This seems not improbable. On June 6th the official
Mercurius Politicus speaks of this plot as
follows: “The traitorous conspiracy
mentioned heretofore it appears every day more desperate
and bloody. It is discovered that their design
was to have destroyed his Highness’s person,
and all others at the helm of Government that they
could have laid hands on. Immediately upon the
villainous assassination, they intended to have proclaimed
Charles Stuart by the assistance of a tumult,”

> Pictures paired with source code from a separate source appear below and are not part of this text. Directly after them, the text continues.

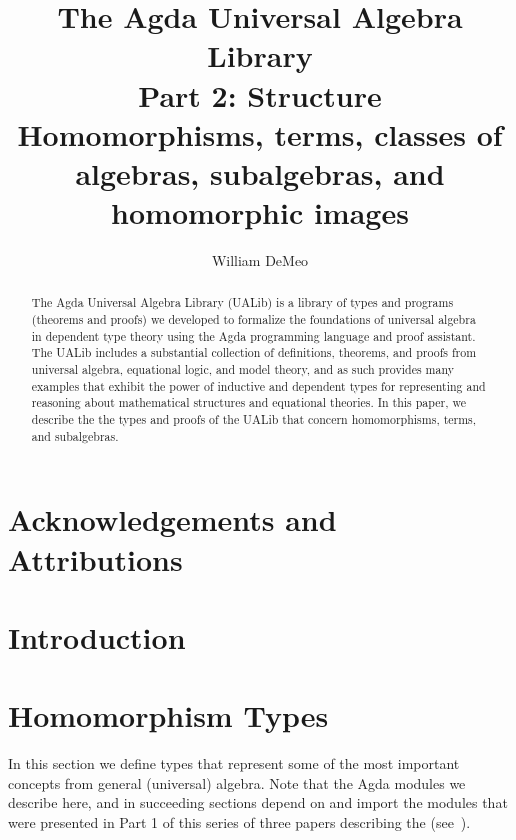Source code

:\documentclass[a4paper,UKenglish,cleveref,autoref,thm-restate,12pt]{../lipics-v2021-wjd}
\title{The Agda Universal Algebra Library\\%
Part 2: Structure\\[-5pt]
{\large Homomorphisms, terms, classes of algebras, subalgebras, and homomorphic images}}
\author{William DeMeo}
       {Department of Algebra, Charles University in Prague \and \url{https://williamdemeo.gitlab.io}}
       {williamdemeo@gmail.com}{https://orcid.org/0000-0003-1832-5690}{}
\begin{document}
\maketitle


\begin{abstract}
The Agda Universal Algebra Library (UALib) is a library of types and programs (theorems and proofs) we developed to formalize the foundations of universal algebra in dependent type theory using the Agda programming language and proof assistant. 
 The UALib includes a substantial collection of definitions, theorems, and proofs from universal algebra, equational logic, and model theory, and as such provides many examples that exhibit the power of inductive and dependent types for representing and reasoning about mathematical structures and equational theories. In this paper, we describe the the types and proofs of the UALib that concern homomorphisms, terms, and subalgebras.
\end{abstract}

\section*{Acknowledgements and Attributions}


\newpage

\setcounter{tocdepth}{2}
\tableofcontents

\section{Introduction}\label{sec:introduction}





\newcommand\firstsentence[2]{This section presents the #1 module of the \agdaualib.\footnote{For more details, see #2.}}

\section{Homomorphism Types}\label{sec:homomorphism-types}
In this section we define types that represent some of the most important concepts from general (universal) algebra.  Note that the Agda modules we describe here, and in succeeding sections depend on and import the modules that were presented in Part 1 of this series of three papers describing the \agdaualib (see~\cite{DeMeo:2021-1}). 
\end{document}
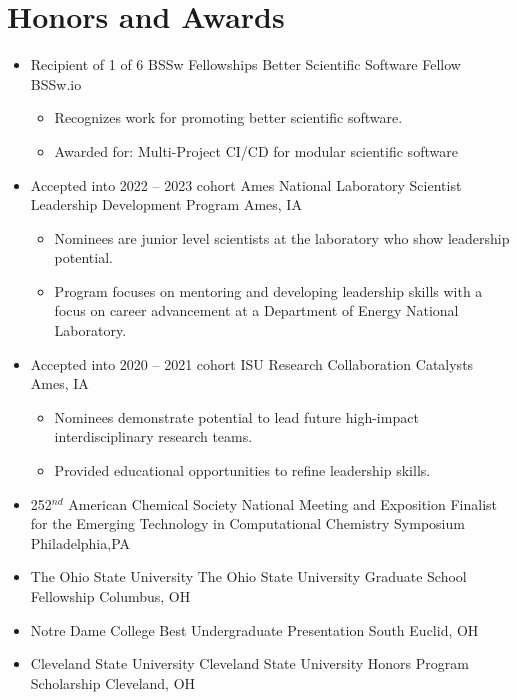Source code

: \documentclass[11pt,a4paper,sans]{moderncv}
\begin{document}
\section{Honors and Awards}
\vspace{5pt}
\begin{itemize}
	\item{
		{Recipient of 1 of 6 BSSw Fellowships}
		{Better Scientific Software Fellow}
		{BSSw.io}
		{}
		{\begin{itemize}
			\item{Recognizes work for promoting better scientific software.}
			\item{Awarded for: Multi-Project CI/CD for modular scientific
				 software}
		\end{itemize}}
	}
	\item{
          {Accepted into 2022 -- 2023 cohort}
          {Ames National Laboratory Scientist Leadership Development Program}
          {Ames, IA}
          {}
          {\begin{itemize}
                  \item{Nominees are junior level scientists at the laboratory
                        who show leadership potential.}
                  \item{Program focuses on mentoring and developing leadership
                        skills with a focus on career advancement at a
                        Department of Energy National Laboratory.}
           \end{itemize}}}
    \item{
  		 {Accepted into 2020 -- 2021 cohort}
 		 {ISU Research Collaboration Catalysts}
		 {Ames, IA}
		 {}
		 {\begin{itemize}
   		      \item{Nominees demonstrate potential to lead future high-impact
   		      interdisciplinary research teams.}
   		      \item{Provided educational opportunities to refine leadership
   		      skills.}
   	 	  \end{itemize}}}
	\item{
		  {252$^{nd}$ American Chemical Society National Meeting and
		  	 Exposition}
	  	 {Finalist for the Emerging Technology in Computational Chemistry
	  	 	Symposium}
	  	 {Philadelphia,PA}
	  	 {}
	  	 {}}
	\item{
		  {The Ohio State University}
		  {The Ohio State University Graduate School Fellowship}
		  {Columbus, OH}
		  {}
		  {}}
	\item{
		  {Notre Dame College}
		  {Best Undergraduate Presentation}
		  {South Euclid, OH}
		  {}
		  {}}
	\item{
          {Cleveland State University}
          {Cleveland State University Honors Program Scholarship}
          {Cleveland, OH}
          {}
          {}}
\end{itemize}
\end{document}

etc. etc. This with constant accounts
of further arrests troubles the public mind at this
time.
The passage of Cowley which Dorothy
refers to is in the second book of Cowley’s
Davideis. It opens with a description of
the friendship between David and Jonathan, and, upon
that occasion, a digression concerning the nature
of love. The poem was written by Cowley when a
young man at Cambridge. One can picture Dorothy
reading and musing over lines like these with sympathy
and admiration:
What
art thou, love, thou great mysterious thing?
From
what hid stock does thy strange nature spring?
’Tis
thou that mov’st the world through ev’ry
part,
And
hold’st the vast frame close that nothing start
From
the due place and office first ordained,
By
thee were all things made and are sustained.
Sometimes
we see thee fully and can say
From
hence thou took’st thy rise and went’st
that way,
But
oft’ner the short beams of reason’s eye
See
only there thou art, not how, nor why.
His lines on love, though overcharged
with quaint conceits, are often noble and true, and
end at least with one fine couplet:
Thus
dost thou sit (like men e’er sin had framed
A
guilty blush), naked but not ashamed.
I promised in my last to write again
before I went out of town, and now I’ll be as
good as my word. They are all gone this morning,
and have left me much more at liberty than I have
been of late, therefore I believe this will be a long
letter; perhaps too long, at least if my letters are
as little entertaining as my company is. I was
carried yesterday abroad to a dinner that was designed
for mirth, but it seems one ill-humoured person in
the company is enough to put all the rest out of tune;
for I never saw people perform what they intended worse,
and could not forbear telling them so: but to
excuse themselves and silence my reproaches, they
all agreed to say that I spoiled their jollity by
wearing the most unreasonable looks that could be put
on for such an occasion. I told them I knew no
remedy but leaving me behind next time, and could
have told them that my looks were suitable to my fortune,
though not to a feast. Fye! I am got into
my complaining humour that tires myself as well as
everybody else, and which (as you observe) helps not
at all. Would it would leave me, and then I could
believe I shall not always have occasion for it.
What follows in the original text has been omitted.